(Entries supplied Opens)

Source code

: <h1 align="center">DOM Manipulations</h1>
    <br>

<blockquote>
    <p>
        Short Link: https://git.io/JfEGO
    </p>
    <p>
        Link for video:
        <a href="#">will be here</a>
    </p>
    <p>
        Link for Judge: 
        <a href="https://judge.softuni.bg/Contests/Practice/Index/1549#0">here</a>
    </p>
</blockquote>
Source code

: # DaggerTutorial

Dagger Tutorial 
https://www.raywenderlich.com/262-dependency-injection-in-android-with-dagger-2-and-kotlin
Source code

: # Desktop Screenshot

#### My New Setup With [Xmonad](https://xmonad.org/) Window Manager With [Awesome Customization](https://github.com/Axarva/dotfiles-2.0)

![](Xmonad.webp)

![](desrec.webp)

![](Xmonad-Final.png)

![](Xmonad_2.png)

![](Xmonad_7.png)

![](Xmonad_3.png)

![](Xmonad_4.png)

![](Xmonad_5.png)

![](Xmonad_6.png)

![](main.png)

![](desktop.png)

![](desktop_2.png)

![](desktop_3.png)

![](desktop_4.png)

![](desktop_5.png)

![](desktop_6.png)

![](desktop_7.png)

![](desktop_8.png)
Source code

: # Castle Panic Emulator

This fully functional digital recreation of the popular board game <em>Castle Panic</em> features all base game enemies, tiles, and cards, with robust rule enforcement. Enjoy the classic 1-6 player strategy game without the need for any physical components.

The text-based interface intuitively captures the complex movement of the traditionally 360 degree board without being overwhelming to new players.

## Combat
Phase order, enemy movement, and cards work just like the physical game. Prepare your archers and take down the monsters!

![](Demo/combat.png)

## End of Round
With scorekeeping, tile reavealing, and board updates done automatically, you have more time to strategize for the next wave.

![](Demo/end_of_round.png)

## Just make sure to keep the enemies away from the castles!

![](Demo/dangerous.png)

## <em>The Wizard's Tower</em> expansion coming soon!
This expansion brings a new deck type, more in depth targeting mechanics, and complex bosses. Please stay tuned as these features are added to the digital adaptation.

(Entries supplied Closes)

• **Work instructions**
Whenever the word "here" shows up in a line of the entries, list that line.

• **Answer area**
        <a href="#">will be here</a>
        <a href="https://judge.softuni.bg/Contests/Practice/Index/1549#0">here</a>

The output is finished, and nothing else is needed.